Quentin opine du chef. Sophiane confirme : « Je maintiens. »

« — De toute façon, poursuit le président, ça ne change pas grand-chose, roue ou pot. C’est sur votre téléphone qu’on a trouvé une vidéo d’un type qui explique comment découper un pot ? » Demande-t-il à Sophiane.

— Oui, mais ça n’a rien à voir », bredouille le prévenu.

— Donc vous dites quoi ? Vous êtes d’accord pour être condamnés ? Vous avez commis un délit ? Vous savez Messieurs, il ne faut pas venir voler sur le ressort de la cour d’appel de Versailles. Ce n’est pas une bonne idée, vraiment, c’est un conseil que je vous donne. »
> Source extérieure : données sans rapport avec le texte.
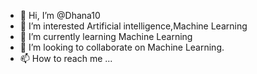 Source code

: - 👋 Hi, I’m @Dhana10
- 👀 I’m interested Artificial intelligence,Machine Learning
- 🌱 I’m currently learning Machine Learning   
- 💞️ I’m looking to collaborate on Machine Learning.
- 📫 How to reach me ...

<!---
Dhana10/Dhana10 is a ✨ special ✨ repository because its `README.md` (this file) appears on your GitHub profile.
You can click the Preview link to take a look at your changes.
--->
Un amateurisme d’un niveau stupéfiant

La procureure requiert en confiance : « La tentative est caractérisée car ils n’ont été empêchés que par l’intervention des gendarmes. Ce qui me chagrine un peu c’est la version donnée qui n’est pas crédible. » Elle demande un an de prison avec sursis contre Quentin. Contre Sophiane, déjà condamné 11 fois et sous le coup de deux révocations de sursis probatoire, les réquisitions sont forcément différentes : un an de prison ferme avec mandat de dépôt.

L’avocat de Quentin rappelle que les faits de tentative de vol sont reconnus, et que c’est tout ce qui compte. Il aimerait que la peine ne soit pas inscrite au bulletin n° 2 du casier de son client, et qu’elle soit revue à la baisse. L’avocat de Sophiane se plaint de ne pas avoir eu accès au dossier avant une heure avancée de la journée et dénonce une atteinte aux droits de la défense. Sur le fond, il souligne que les deux hommes étaient particulièrement mal préparés, qu’ils ont fait preuve « d’un amateurisme d’un niveau stupéfiant ». C’est pourquoi il demande de ne pas décerner de mandat de dépôt à l’encontre de Sophiane.

Il ne sera pas entendu : Sophiane part en prison pour 8 mois. Quentin aussi écope de 8 mois, mais avec sursis. Les deux font aussi l’objet d’une interdiction de séjour de 3 ans dans le Val d’Oise. Il n’y a plus de prévenu dans le box, l’audience est levée.